=== The problem ===
When a line in the material beneath includes the word "License", add it to the count, and report the count alone.

=== Input ===
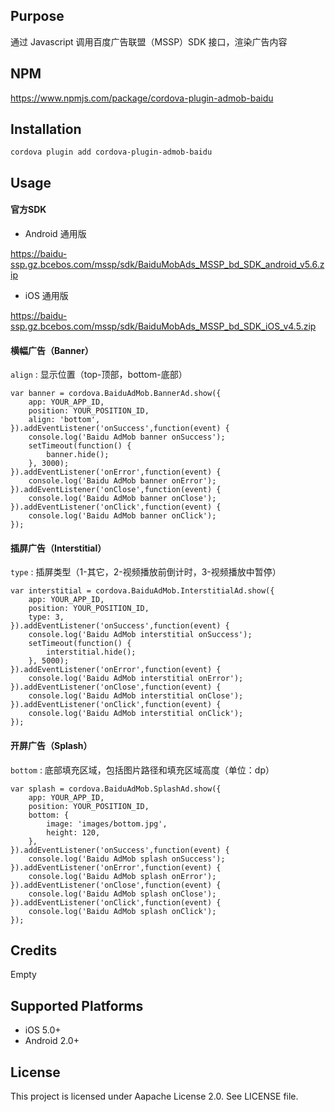 ## Purpose
通过 Javascript 调用百度广告联盟（MSSP）SDK 接口，渲染广告内容

## NPM
https://www.npmjs.com/package/cordova-plugin-admob-baidu

## Installation

    cordova plugin add cordova-plugin-admob-baidu

## Usage

#### 官方SDK

+ Android 通用版

https://baidu-ssp.gz.bcebos.com/mssp/sdk/BaiduMobAds_MSSP_bd_SDK_android_v5.6.zip

+ iOS 通用版

https://baidu-ssp.gz.bcebos.com/mssp/sdk/BaiduMobAds_MSSP_bd_SDK_iOS_v4.5.zip

#### 横幅广告（Banner）

`align` : 显示位置（top-顶部，bottom-底部）

    var banner = cordova.BaiduAdMob.BannerAd.show({
        app: YOUR_APP_ID,
        position: YOUR_POSITION_ID,
        align: 'bottom',
    }).addEventListener('onSuccess',function(event) {
        console.log('Baidu AdMob banner onSuccess');
        setTimeout(function() {
            banner.hide();
        }, 3000);
    }).addEventListener('onError',function(event) {
        console.log('Baidu AdMob banner onError');
    }).addEventListener('onClose',function(event) {
        console.log('Baidu AdMob banner onClose');
    }).addEventListener('onClick',function(event) {
        console.log('Baidu AdMob banner onClick');
    });

#### 插屏广告（Interstitial）

`type` : 插屏类型（1-其它，2-视频播放前倒计时，3-视频播放中暂停）

    var interstitial = cordova.BaiduAdMob.InterstitialAd.show({
        app: YOUR_APP_ID,
        position: YOUR_POSITION_ID,
        type: 3,
    }).addEventListener('onSuccess',function(event) {
        console.log('Baidu AdMob interstitial onSuccess');
        setTimeout(function() {
            interstitial.hide();
        }, 5000);
    }).addEventListener('onError',function(event) {
        console.log('Baidu AdMob interstitial onError');
    }).addEventListener('onClose',function(event) {
        console.log('Baidu AdMob interstitial onClose');
    }).addEventListener('onClick',function(event) {
        console.log('Baidu AdMob interstitial onClick');
    });

#### 开屏广告（Splash）

`bottom` : 底部填充区域，包括图片路径和填充区域高度（单位：dp）

    var splash = cordova.BaiduAdMob.SplashAd.show({
        app: YOUR_APP_ID,
        position: YOUR_POSITION_ID,
        bottom: {
            image: 'images/bottom.jpg',
            height: 120,
        },
    }).addEventListener('onSuccess',function(event) {
        console.log('Baidu AdMob splash onSuccess');
    }).addEventListener('onError',function(event) {
        console.log('Baidu AdMob splash onError');
    }).addEventListener('onClose',function(event) {
        console.log('Baidu AdMob splash onClose');
    }).addEventListener('onClick',function(event) {
        console.log('Baidu AdMob splash onClick');
    });

## Credits
Empty

## Supported Platforms
+ iOS 5.0+
+ Android 2.0+

## License
This project is licensed under Aapache License 2.0. See LICENSE file.

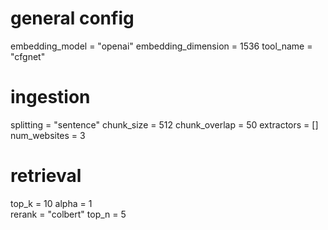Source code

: # general config
embedding_model = "openai"
embedding_dimension = 1536
tool_name = "cfgnet"

# ingestion
splitting = "sentence"
chunk_size = 512
chunk_overlap = 50
extractors = []
num_websites = 3

# retrieval
top_k = 10
alpha = 1  
rerank = "colbert"
top_n = 5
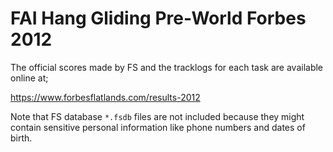 # FAI Hang Gliding Pre-World Forbes 2012

The official scores made by FS and the tracklogs for each task are available
online at;

https://www.forbesflatlands.com/results-2012

Note that FS database `*.fsdb` files are not included because they might
contain sensitive personal information like phone numbers and dates of birth.
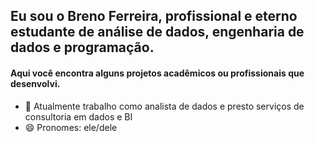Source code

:## Eu sou o Breno Ferreira, profissional e eterno estudante de análise de dados, engenharia de dados e programação.
#### Aqui você encontra alguns projetos acadêmicos ou profissionais que desenvolvi.

- 🔭 Atualmente trabalho como analista de dados e presto serviços de consultoria em dados e BI 
- 😄 Pronomes: ele/dele

<div>
</div>
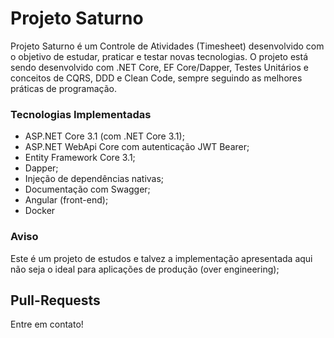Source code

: # Projeto Saturno

Projeto Saturno é um Controle de Atividades (Timesheet) desenvolvido com o objetivo de estudar, praticar e testar novas tecnologias. O projeto está sendo desenvolvido com .NET Core, EF Core/Dapper, Testes Unitários e conceitos de CQRS, DDD e Clean Code, sempre seguindo as melhores práticas de programação.

### Tecnologias Implementadas

- ASP.NET Core 3.1 (com .NET Core 3.1);
- ASP.NET WebApi Core com autenticação JWT Bearer;
- Entity Framework Core 3.1;
- Dapper;
- Injeção de dependências nativas;
- Documentação com Swagger;
- Angular (front-end);
- Docker

### Aviso

Este é um projeto de estudos e talvez a implementação apresentada aqui não seja o ideal para aplicações de produção (over engineering);

## Pull-Requests
Entre em contato!
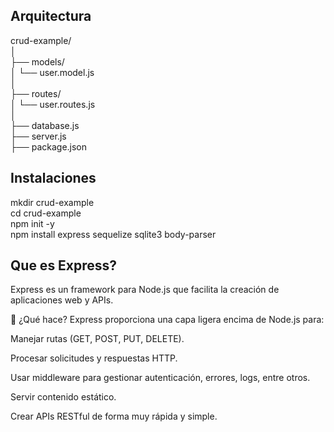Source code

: ## Arquitectura

crud-example/  
│  
├── models/  
│ └── user.model.js  
│  
├── routes/  
│ └── user.routes.js  
│  
├── database.js  
├── server.js  
├── package.json

## Instalaciones

mkdir crud-example  
cd crud-example  
npm init -y  
npm install express sequelize sqlite3 body-parser

## Que es Express?

Express es un framework para Node.js que facilita la creación de aplicaciones web y APIs.

🔧 ¿Qué hace?
Express proporciona una capa ligera encima de Node.js para:

Manejar rutas (GET, POST, PUT, DELETE).

Procesar solicitudes y respuestas HTTP.

Usar middleware para gestionar autenticación, errores, logs, entre otros.

Servir contenido estático.

Crear APIs RESTful de forma muy rápida y simple.
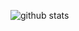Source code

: ![github stats](https://github-readme-stats.vercel.app/api?username=rngtm&show_icons=true&theme=great-gatsby&count_private=true&hide=contribs&line_height=24)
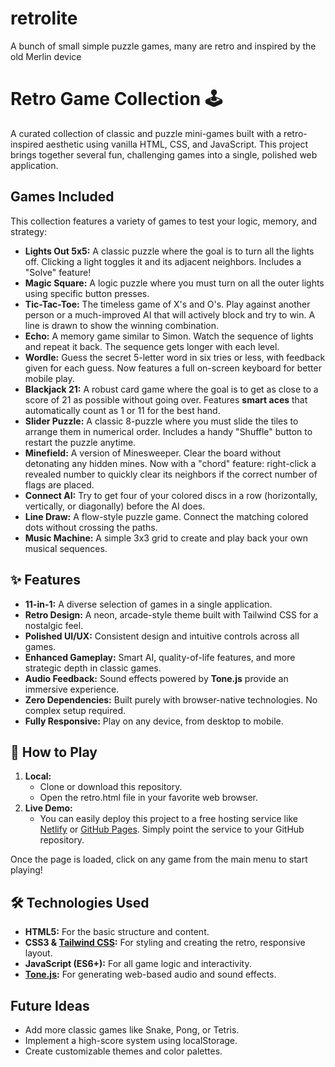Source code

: # retrolite
A bunch of small simple puzzle games, many are retro and inspired by the old Merlin device
# **Retro Game Collection 🕹️**

A curated collection of classic and puzzle mini-games built with a retro-inspired aesthetic using vanilla HTML, CSS, and JavaScript. This project brings together several fun, challenging games into a single, polished web application.

## **Games Included**

This collection features a variety of games to test your logic, memory, and strategy:

* **Lights Out 5x5:** A classic puzzle where the goal is to turn all the lights off. Clicking a light toggles it and its adjacent neighbors. Includes a "Solve" feature\!  
* **Magic Square:** A logic puzzle where you must turn on all the outer lights using specific button presses.  
* **Tic-Tac-Toe:** The timeless game of X's and O's. Play against another person or a much-improved AI that will actively block and try to win. A line is drawn to show the winning combination.  
* **Echo:** A memory game similar to Simon. Watch the sequence of lights and repeat it back. The sequence gets longer with each level.  
* **Wordle:** Guess the secret 5-letter word in six tries or less, with feedback given for each guess. Now features a full on-screen keyboard for better mobile play.  
* **Blackjack 21:** A robust card game where the goal is to get as close to a score of 21 as possible without going over. Features **smart aces** that automatically count as 1 or 11 for the best hand.  
* **Slider Puzzle:** A classic 8-puzzle where you must slide the tiles to arrange them in numerical order. Includes a handy "Shuffle" button to restart the puzzle anytime.  
* **Minefield:** A version of Minesweeper. Clear the board without detonating any hidden mines. Now with a "chord" feature: right-click a revealed number to quickly clear its neighbors if the correct number of flags are placed.  
* **Connect AI:** Try to get four of your colored discs in a row (horizontally, vertically, or diagonally) before the AI does.  
* **Line Draw:** A flow-style puzzle game. Connect the matching colored dots without crossing the paths.  
* **Music Machine:** A simple 3x3 grid to create and play back your own musical sequences.

## **✨ Features**

* **11-in-1:** A diverse selection of games in a single application.  
* **Retro Design:** A neon, arcade-style theme built with Tailwind CSS for a nostalgic feel.  
* **Polished UI/UX:** Consistent design and intuitive controls across all games.  
* **Enhanced Gameplay:** Smart AI, quality-of-life features, and more strategic depth in classic games.  
* **Audio Feedback:** Sound effects powered by **Tone.js** provide an immersive experience.  
* **Zero Dependencies:** Built purely with browser-native technologies. No complex setup required.  
* **Fully Responsive:** Play on any device, from desktop to mobile.

## **🚀 How to Play**

1. **Local:**  
   * Clone or download this repository.  
   * Open the retro.html file in your favorite web browser.  
2. **Live Demo:**  
   * You can easily deploy this project to a free hosting service like [Netlify](https://www.netlify.com/) or [GitHub Pages](https://pages.github.com/). Simply point the service to your GitHub repository.

Once the page is loaded, click on any game from the main menu to start playing\!

## **🛠️ Technologies Used**

* **HTML5:** For the basic structure and content.  
* **CSS3 & [Tailwind CSS](https://tailwindcss.com/):** For styling and creating the retro, responsive layout.  
* **JavaScript (ES6+):** For all game logic and interactivity.  
* [**Tone.js**](https://tonejs.github.io/)**:** For generating web-based audio and sound effects.

## **Future Ideas**

* Add more classic games like Snake, Pong, or Tetris.  
* Implement a high-score system using localStorage.  
* Create customizable themes and color palettes.
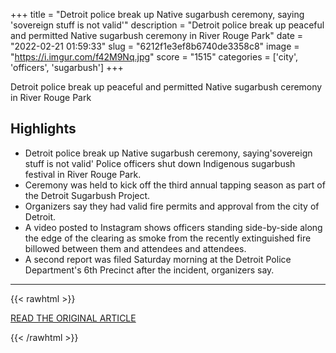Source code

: +++
title = "Detroit police break up Native sugarbush ceremony, saying 'sovereign stuff is not valid'"
description = "Detroit police break up peaceful and permitted Native sugarbush ceremony in River Rouge Park"
date = "2022-02-21 01:59:33"
slug = "6212f1e3ef8b6740de3358c8"
image = "https://i.imgur.com/f42M9Nq.jpg"
score = "1515"
categories = ['city', 'officers', 'sugarbush']
+++

Detroit police break up peaceful and permitted Native sugarbush ceremony in River Rouge Park

## Highlights

- Detroit police break up Native sugarbush ceremony, saying'sovereign stuff is not valid' Police officers shut down Indigenous sugarbush festival in River Rouge Park.
- Ceremony was held to kick off the third annual tapping season as part of the Detroit Sugarbush Project.
- Organizers say they had valid fire permits and approval from the city of Detroit.
- A video posted to Instagram shows officers standing side-by-side along the edge of the clearing as smoke from the recently extinguished fire billowed between them and attendees and attendees.
- A second report was filed Saturday morning at the Detroit Police Department's 6th Precinct after the incident, organizers say.

---

{{< rawhtml >}}
  <p class="article-category">
    <a target="_blank" href="https://www.freep.com/story/news/local/michigan/detroit/2022/02/19/detroit-police-break-up-native-ceremony/6861547001/?fbclid=IwAR3hbvCTvb3BpCOQB0qpYssjuqfeRyzJPuwa701S569mBMUddsjwy-5uELQ">READ THE ORIGINAL ARTICLE</a>
  </p>
{{< /rawhtml >}}
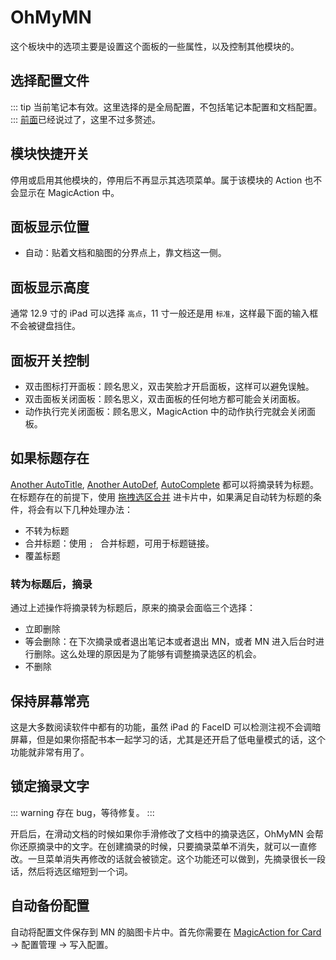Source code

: # OhMyMN
这个板块中的选项主要是设置这个面板的一些属性，以及控制其他模块的。

## 选择配置文件
::: tip
当前笔记本有效。这里选择的是全局配置，不包括笔记本配置和文档配置。
:::
[前面](../fundation/profile.md)已经说过了，这里不过多赘述。
## 模块快捷开关
停用或启用其他模块的，停用后不再显示其选项菜单。属于该模块的 Action 也不会显示在 MagicAction 中。
## 面板显示位置
- 自动：贴着文档和脑图的分界点上，靠文档这一侧。
## 面板显示高度
通常 12.9 寸的 iPad 可以选择 `高点`，11 寸一般还是用 `标准`，这样最下面的输入框不会被键盘挡住。

## 面板开关控制
- 双击图标打开面板：顾名思义，双击笑脸才开启面板，这样可以避免误触。
- 双击面板关闭面板：顾名思义，双击面板的任何地方都可能会关闭面板。
- 动作执行完关闭面板：顾名思义，MagicAction 中的动作执行完就会关闭面板。

## 如果标题存在
[Another AutoTitle](./anotherautotitle.md), [Another AutoDef](./anotherautodef.md), [AutoComplete](./autocomplete.md) 都可以将摘录转为标题。在标题存在的前提下，使用 [拖拽选区合并](../fundation/tips.md#拖拽合并) 进卡片中，如果满足自动转为标题的条件，将会有以下几种处理办法：
- 不转为标题
- 合并标题：使用 `; ` 合并标题，可用于标题链接。
- 覆盖标题
### 转为标题后，摘录
通过上述操作将摘录转为标题后，原来的摘录会面临三个选择：
- 立即删除
- 等会删除：在下次摘录或者退出笔记本或者退出 MN，或者 MN 进入后台时进行删除。这么处理的原因是为了能够有调整摘录选区的机会。
- 不删除

## 保持屏幕常亮
这是大多数阅读软件中都有的功能，虽然 iPad 的 FaceID 可以检测注视不会调暗屏幕，但是如果你搭配书本一起学习的话，尤其是还开启了低电量模式的话，这个功能就非常有用了。

## 锁定摘录文字
::: warning
存在 bug，等待修复。
:::

开启后，在滑动文档的时候如果你手滑修改了文档中的摘录选区，OhMyMN 会帮你还原摘录中的文字。在创建摘录的时候，只要摘录菜单不消失，就可以一直修改。一旦菜单消失再修改的话就会被锁定。这个功能还可以做到，先摘录很长一段话，然后将选区缩短到一个词。

## 自动备份配置
自动将配置文件保存到 MN 的脑图卡片中。首先你需要在 [MagicAction for Card](../modules/magicaction4card.md) -> 配置管理 -> 写入配置。
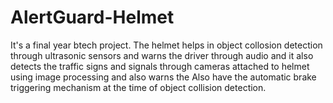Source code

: # AlertGuard-Helmet
It's a final year btech project. The helmet helps in object collosion detection through ultrasonic sensors and warns the driver through audio and it also detects the traffic signs and signals through cameras attached to helmet using image processing and also warns the Also have the automatic brake triggering mechanism at the time of object collision detection.

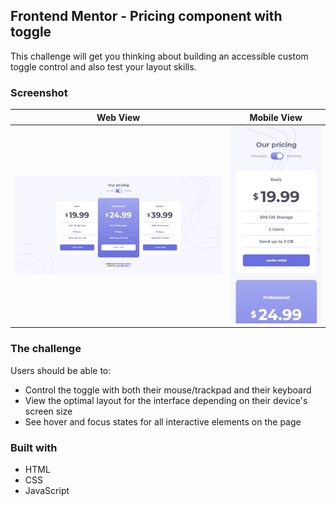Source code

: ## Frontend Mentor - Pricing component with toggle

This challenge will get you thinking about building an accessible custom toggle control and also test your layout skills.

### Screenshot

|                  Web View                  |                Mobile View                |
| :----------------------------------------: | :---------------------------------------: |
| ![](./screenshots//screenshot_desktop.png) | ![](./screenshots//screenshot_mobile.png) |

### The challenge

Users should be able to:

- Control the toggle with both their mouse/trackpad and their keyboard
- View the optimal layout for the interface depending on their device's screen size
- See hover and focus states for all interactive elements on the page

### Built with

- HTML
- CSS
- JavaScript
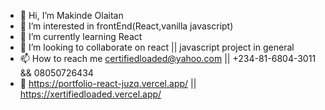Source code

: - 👋 Hi, I’m Makinde Olaitan
- 👀 I’m interested in frontEnd(React,vanilla javascript)
- 🌱 I’m currently learning React
- 💞️ I’m looking to collaborate on react || javascript project in general
- 📫 How to reach me certifiedloaded@yahoo.com || +234-81-6804-3011 && 08050726434 
- 👀 https://portfolio-react-juzq.vercel.app/ || https://xertifiedloaded.vercel.app/

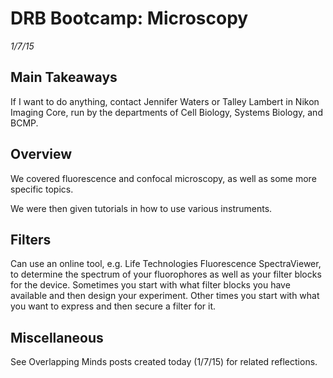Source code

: # DRB Bootcamp: Microscopy

*1/7/15*

## Main Takeaways

If I want to do anything, contact Jennifer Waters or Talley Lambert in Nikon Imaging Core, run by the departments of Cell Biology, Systems Biology, and BCMP.

## Overview

We covered fluorescence and confocal microscopy, as well as some more specific topics.

We were then given tutorials in how to use various instruments.

## Filters

Can use an online tool, e.g. Life Technologies Fluorescence SpectraViewer, to determine the spectrum of your fluorophores as well as your filter blocks for the device.  Sometimes you start with what filter blocks you have available and then design your experiment.  Other times you start with what you want to express and then secure a filter for it.

## Miscellaneous

See Overlapping Minds posts created today (1/7/15) for related reflections.
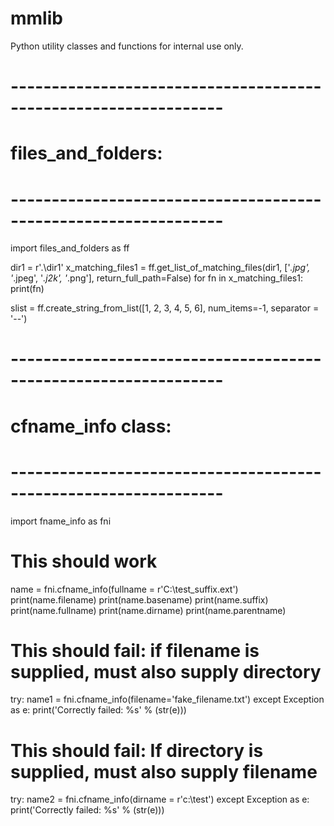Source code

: # mmlib
Python utility classes and functions for internal use only.

# ----------------------------------------------------------------
# files_and_folders:
# ----------------------------------------------------------------

import files_and_folders  as ff

dir1 = r'.\dir1'
x_matching_files1 = ff.get_list_of_matching_files(dir1, ['*.jpg', '*.jpeg', '*.j2k', '*.png'], return_full_path=False)
for fn in x_matching_files1:
  print(fn)
    
slist = ff.create_string_from_list([1, 2, 3, 4, 5, 6], num_items=-1, separator = '--')


# ----------------------------------------------------------------
# cfname_info class:
# ----------------------------------------------------------------

import fname_info         as fni

# This should work
  name = fni.cfname_info(fullname = r'C:\test_suffix.ext')
  print(name.filename)
  print(name.basename)
  print(name.suffix)
  print(name.fullname)
  print(name.dirname)
  print(name.parentname)

  # This should fail: if filename is supplied, must also supply directory
  try:
    name1 = fni.cfname_info(filename='fake_filename.txt')
  except Exception as e:
    print('Correctly failed: %s' % (str(e)))

  # This should fail: If directory is supplied, must also supply filename
  try:
    name2 = fni.cfname_info(dirname = r'c:\test')
  except Exception as e:
    print('Correctly failed: %s' % (str(e)))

=== Response to the exercise ===
2